Try it.
Reproduce the first line of the material below and each line after it, exactly, through the line containing "in the case", and give nothing more.

*** Begin section ***

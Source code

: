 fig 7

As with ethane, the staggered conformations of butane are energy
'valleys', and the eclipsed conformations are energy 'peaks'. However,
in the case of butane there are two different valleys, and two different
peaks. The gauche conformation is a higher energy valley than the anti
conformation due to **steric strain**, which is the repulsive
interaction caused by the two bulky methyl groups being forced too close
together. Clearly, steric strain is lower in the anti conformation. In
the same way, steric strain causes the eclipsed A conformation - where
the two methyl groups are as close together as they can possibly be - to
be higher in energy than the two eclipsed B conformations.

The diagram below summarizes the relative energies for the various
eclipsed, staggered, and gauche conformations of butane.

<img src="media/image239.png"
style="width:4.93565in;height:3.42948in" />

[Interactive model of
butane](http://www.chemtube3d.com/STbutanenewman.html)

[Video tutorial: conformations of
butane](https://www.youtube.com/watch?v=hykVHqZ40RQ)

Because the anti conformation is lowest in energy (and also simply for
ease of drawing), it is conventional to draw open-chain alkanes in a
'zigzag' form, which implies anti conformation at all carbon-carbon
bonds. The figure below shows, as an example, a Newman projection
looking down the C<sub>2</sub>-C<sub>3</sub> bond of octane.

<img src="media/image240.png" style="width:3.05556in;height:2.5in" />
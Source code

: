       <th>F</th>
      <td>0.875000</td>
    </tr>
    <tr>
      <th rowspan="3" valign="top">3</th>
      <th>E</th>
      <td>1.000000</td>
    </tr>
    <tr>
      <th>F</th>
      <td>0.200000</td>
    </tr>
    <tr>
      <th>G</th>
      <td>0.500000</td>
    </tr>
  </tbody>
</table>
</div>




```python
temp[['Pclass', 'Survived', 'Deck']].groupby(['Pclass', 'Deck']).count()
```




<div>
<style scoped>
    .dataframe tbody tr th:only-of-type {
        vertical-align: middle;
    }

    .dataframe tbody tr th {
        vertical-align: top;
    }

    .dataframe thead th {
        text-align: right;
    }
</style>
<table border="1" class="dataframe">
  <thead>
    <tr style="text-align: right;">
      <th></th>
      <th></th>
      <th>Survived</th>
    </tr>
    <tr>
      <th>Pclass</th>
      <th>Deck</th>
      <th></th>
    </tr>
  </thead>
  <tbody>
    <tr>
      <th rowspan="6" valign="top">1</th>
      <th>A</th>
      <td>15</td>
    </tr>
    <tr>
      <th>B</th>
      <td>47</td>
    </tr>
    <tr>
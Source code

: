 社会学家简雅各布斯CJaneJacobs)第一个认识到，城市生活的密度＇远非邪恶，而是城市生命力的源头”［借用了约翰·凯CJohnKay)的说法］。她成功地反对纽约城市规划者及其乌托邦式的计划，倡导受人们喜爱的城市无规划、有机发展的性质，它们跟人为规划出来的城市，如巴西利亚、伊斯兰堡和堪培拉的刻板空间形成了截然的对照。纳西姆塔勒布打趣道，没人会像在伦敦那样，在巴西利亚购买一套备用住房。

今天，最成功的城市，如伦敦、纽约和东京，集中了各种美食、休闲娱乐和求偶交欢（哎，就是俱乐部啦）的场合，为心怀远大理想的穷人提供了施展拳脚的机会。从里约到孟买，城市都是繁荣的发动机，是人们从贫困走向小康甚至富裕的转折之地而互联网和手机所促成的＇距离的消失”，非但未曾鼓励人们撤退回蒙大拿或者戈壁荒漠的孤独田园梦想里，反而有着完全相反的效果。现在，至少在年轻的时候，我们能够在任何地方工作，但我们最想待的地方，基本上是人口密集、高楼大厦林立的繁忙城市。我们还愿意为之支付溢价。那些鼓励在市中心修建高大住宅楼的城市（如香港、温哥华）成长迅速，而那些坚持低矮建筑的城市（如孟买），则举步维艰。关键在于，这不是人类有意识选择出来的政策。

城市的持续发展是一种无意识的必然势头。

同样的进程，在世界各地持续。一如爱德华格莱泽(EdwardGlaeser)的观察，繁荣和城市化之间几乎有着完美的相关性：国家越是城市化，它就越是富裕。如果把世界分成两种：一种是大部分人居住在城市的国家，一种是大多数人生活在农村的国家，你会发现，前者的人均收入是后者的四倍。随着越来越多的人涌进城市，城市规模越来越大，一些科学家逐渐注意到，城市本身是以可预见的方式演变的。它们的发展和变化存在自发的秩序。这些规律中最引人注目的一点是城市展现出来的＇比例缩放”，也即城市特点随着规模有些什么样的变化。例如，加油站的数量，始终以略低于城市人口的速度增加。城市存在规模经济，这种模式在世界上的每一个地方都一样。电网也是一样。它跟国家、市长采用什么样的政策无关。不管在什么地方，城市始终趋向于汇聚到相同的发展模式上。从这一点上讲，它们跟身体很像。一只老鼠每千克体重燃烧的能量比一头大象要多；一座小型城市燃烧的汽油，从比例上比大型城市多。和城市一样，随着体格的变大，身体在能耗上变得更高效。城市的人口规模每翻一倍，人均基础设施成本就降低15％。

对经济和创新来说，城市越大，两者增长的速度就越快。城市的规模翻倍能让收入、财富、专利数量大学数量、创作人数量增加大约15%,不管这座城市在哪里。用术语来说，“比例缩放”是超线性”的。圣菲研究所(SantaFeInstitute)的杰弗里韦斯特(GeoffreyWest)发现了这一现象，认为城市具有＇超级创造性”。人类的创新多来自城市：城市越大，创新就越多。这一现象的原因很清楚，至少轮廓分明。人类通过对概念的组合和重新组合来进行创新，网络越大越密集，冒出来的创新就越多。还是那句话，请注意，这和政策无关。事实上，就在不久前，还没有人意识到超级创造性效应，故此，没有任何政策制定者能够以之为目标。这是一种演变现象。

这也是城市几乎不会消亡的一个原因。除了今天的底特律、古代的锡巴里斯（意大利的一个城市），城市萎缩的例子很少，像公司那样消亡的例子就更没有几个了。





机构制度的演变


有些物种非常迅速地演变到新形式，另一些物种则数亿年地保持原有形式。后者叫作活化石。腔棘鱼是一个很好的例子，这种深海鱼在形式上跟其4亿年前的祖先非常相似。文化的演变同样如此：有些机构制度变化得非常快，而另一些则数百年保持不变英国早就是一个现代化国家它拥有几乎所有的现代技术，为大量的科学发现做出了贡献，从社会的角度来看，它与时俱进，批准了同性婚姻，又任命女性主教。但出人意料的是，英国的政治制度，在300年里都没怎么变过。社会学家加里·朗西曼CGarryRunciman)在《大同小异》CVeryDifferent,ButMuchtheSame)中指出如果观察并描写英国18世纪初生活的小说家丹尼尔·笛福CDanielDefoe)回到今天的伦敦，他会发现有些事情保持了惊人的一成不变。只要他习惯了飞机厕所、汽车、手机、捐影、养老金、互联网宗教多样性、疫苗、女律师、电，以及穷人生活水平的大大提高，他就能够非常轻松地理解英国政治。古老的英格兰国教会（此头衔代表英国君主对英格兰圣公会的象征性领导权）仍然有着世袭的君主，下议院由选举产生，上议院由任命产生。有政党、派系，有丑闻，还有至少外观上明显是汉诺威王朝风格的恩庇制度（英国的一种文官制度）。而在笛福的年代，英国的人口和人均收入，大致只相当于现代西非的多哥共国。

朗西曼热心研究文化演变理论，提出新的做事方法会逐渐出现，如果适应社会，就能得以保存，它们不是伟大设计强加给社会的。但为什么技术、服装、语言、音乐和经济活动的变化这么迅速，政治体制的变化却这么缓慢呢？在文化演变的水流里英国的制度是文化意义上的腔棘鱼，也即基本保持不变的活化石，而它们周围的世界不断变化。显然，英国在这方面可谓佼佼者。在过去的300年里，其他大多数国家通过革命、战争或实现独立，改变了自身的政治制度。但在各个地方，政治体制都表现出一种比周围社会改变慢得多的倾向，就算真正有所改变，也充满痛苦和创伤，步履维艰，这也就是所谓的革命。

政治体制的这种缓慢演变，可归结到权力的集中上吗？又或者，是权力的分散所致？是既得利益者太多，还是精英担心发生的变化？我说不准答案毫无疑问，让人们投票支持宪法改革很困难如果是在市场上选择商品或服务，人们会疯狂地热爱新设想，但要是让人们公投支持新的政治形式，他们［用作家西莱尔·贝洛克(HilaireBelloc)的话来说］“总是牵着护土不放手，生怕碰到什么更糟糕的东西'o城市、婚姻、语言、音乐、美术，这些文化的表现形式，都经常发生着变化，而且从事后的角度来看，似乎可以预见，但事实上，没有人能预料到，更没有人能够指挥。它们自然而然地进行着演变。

*** End section ***

The answer.
Source code

: fig 7

As with ethane, the staggered conformations of butane are energy
'valleys', and the eclipsed conformations are energy 'peaks'. However,
in the case of butane there are two different valleys, and two different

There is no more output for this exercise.